> [What is being asked] Among the entries below, find the line with "With this update, we", then quote it and each following line up to and including the line with "### Unmapped Sort on Empty Category", and nothing else.

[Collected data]
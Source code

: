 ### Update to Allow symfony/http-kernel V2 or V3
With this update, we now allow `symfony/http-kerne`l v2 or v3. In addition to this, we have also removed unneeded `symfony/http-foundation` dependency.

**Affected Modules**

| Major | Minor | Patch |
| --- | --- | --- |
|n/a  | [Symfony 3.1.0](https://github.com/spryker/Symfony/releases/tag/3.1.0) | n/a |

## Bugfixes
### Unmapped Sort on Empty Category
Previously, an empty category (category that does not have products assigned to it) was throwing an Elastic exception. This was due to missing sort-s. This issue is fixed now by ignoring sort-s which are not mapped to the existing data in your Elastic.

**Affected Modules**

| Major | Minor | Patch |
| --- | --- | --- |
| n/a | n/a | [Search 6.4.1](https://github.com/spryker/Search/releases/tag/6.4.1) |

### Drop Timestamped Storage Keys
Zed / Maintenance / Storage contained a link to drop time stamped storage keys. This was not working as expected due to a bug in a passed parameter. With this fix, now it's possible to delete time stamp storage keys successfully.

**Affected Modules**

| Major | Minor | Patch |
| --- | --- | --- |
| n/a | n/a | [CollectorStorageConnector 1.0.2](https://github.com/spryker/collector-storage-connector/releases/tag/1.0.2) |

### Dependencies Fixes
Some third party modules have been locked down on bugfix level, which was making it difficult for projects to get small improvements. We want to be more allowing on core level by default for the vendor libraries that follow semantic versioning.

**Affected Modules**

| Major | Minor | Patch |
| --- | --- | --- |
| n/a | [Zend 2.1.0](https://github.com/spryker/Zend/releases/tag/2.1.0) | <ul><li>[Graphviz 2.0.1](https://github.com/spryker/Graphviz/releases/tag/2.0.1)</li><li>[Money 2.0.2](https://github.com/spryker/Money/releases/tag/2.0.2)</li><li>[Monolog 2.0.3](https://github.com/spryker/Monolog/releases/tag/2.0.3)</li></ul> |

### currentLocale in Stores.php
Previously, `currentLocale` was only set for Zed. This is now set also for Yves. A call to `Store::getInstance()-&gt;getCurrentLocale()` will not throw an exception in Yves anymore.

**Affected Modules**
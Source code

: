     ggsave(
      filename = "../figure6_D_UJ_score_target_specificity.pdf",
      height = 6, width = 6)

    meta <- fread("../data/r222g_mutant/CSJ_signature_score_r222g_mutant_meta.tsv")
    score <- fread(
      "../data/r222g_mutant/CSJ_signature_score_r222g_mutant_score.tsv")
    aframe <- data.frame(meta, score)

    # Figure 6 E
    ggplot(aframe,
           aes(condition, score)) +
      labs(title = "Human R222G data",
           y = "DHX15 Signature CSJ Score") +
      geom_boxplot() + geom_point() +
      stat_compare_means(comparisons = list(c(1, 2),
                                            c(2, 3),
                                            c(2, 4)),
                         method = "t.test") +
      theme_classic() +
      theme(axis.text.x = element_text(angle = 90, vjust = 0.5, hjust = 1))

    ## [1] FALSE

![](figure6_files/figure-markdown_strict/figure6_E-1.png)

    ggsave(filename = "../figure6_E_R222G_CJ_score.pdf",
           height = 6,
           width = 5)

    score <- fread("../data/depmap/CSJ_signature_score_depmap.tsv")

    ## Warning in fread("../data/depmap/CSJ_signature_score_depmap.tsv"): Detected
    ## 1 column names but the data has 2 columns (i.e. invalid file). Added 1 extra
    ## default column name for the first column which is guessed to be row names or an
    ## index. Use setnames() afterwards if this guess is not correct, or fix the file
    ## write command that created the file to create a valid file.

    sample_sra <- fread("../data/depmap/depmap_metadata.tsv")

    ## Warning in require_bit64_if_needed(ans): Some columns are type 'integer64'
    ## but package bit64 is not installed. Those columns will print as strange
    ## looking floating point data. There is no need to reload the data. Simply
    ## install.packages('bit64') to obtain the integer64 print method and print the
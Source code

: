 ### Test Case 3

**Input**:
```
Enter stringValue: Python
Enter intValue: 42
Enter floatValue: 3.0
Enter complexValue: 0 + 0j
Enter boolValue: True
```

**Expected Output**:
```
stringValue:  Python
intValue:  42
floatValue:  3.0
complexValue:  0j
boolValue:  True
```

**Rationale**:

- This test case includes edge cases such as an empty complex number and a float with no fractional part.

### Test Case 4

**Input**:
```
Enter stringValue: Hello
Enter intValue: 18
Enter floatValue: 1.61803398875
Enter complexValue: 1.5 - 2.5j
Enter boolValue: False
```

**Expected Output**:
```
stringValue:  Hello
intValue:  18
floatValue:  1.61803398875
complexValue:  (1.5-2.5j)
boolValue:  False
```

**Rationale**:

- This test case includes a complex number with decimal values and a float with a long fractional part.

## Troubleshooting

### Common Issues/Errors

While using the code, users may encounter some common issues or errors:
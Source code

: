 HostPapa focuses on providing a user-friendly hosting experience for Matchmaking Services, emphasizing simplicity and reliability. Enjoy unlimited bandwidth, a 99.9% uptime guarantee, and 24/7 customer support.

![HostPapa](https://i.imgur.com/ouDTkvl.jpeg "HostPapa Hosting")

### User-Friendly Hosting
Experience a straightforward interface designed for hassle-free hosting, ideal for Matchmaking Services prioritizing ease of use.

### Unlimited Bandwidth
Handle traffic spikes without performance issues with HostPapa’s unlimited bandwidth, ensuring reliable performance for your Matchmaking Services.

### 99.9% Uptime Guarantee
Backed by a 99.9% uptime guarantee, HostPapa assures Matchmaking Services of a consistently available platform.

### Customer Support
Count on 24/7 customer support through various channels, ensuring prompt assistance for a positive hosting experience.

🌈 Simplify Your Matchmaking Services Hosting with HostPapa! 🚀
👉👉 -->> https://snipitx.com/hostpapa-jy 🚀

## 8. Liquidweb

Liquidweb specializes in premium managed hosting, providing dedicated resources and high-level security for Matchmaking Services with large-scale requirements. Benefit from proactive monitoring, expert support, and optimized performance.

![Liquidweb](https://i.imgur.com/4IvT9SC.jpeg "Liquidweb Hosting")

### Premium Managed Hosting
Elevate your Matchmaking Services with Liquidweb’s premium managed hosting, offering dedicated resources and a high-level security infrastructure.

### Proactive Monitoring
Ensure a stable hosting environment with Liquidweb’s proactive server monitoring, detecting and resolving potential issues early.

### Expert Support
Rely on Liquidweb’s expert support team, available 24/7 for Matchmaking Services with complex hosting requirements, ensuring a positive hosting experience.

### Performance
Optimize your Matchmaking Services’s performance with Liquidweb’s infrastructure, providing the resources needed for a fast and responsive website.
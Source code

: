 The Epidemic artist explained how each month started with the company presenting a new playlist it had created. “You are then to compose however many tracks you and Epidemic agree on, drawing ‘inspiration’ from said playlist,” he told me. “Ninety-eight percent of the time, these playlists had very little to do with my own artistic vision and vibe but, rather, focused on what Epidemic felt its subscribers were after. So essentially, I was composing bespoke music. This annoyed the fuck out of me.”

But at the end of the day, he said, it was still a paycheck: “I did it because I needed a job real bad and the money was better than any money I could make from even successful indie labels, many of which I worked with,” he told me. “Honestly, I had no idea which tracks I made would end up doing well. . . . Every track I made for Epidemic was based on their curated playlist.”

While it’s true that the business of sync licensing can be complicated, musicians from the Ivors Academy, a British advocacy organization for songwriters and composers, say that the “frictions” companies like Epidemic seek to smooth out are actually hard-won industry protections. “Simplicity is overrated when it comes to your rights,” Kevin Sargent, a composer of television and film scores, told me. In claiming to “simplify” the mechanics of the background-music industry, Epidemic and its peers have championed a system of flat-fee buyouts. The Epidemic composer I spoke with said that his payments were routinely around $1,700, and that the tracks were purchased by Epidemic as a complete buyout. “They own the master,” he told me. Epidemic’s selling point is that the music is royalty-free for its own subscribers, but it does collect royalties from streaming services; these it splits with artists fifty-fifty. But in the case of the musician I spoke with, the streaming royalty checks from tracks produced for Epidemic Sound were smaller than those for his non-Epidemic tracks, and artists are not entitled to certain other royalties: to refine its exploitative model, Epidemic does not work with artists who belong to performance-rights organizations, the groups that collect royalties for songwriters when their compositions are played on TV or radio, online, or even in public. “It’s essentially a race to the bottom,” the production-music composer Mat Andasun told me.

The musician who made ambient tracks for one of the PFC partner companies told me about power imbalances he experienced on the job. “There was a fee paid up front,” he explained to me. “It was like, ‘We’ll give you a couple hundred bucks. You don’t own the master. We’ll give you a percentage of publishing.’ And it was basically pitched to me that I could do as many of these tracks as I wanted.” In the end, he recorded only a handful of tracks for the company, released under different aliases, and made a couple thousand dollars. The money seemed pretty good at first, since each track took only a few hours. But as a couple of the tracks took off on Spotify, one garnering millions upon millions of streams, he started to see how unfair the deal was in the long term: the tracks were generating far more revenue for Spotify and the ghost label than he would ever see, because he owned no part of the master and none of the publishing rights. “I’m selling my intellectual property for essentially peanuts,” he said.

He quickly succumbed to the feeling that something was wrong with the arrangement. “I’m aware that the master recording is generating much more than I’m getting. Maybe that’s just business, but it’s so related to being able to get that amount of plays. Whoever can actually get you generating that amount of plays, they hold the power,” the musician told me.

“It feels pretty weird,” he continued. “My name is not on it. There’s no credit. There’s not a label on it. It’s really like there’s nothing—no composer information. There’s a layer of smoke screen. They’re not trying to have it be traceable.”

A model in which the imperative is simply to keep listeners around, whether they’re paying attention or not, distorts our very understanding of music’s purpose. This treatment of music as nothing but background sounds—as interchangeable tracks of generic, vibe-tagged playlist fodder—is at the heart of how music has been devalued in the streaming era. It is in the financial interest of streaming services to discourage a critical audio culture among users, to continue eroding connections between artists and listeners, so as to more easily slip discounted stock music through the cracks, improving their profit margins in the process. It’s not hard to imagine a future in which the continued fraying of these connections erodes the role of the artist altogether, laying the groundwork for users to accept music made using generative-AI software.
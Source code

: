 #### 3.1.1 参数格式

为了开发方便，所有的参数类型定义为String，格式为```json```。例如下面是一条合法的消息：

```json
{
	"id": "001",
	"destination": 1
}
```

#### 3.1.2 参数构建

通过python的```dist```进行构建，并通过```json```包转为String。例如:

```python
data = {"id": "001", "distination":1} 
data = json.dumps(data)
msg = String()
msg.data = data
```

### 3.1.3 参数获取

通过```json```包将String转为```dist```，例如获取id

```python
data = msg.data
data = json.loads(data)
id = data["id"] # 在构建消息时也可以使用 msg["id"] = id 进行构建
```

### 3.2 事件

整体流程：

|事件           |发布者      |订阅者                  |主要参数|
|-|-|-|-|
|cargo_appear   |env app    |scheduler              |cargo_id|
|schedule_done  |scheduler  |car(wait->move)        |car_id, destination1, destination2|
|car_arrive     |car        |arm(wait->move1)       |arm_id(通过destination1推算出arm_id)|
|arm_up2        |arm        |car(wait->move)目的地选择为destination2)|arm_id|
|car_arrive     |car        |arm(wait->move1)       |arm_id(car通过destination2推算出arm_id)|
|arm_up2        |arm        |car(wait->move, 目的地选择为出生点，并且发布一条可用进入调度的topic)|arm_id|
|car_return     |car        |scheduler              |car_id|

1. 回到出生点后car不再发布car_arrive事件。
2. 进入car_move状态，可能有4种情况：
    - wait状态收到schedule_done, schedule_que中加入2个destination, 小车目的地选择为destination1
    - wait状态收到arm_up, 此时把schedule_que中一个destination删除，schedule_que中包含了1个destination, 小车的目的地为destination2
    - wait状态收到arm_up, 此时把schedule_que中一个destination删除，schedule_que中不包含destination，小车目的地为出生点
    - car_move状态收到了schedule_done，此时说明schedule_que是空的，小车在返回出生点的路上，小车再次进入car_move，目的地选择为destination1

> [Written response]
With this update, we now allow `symfony/http-kerne`l v2 or v3. In addition to this, we have also removed unneeded `symfony/http-foundation` dependency.

**Affected Modules**

| Major | Minor | Patch |
| --- | --- | --- |
|n/a  | [Symfony 3.1.0](https://github.com/spryker/Symfony/releases/tag/3.1.0) | n/a |

## Bugfixes
### Unmapped Sort on Empty Category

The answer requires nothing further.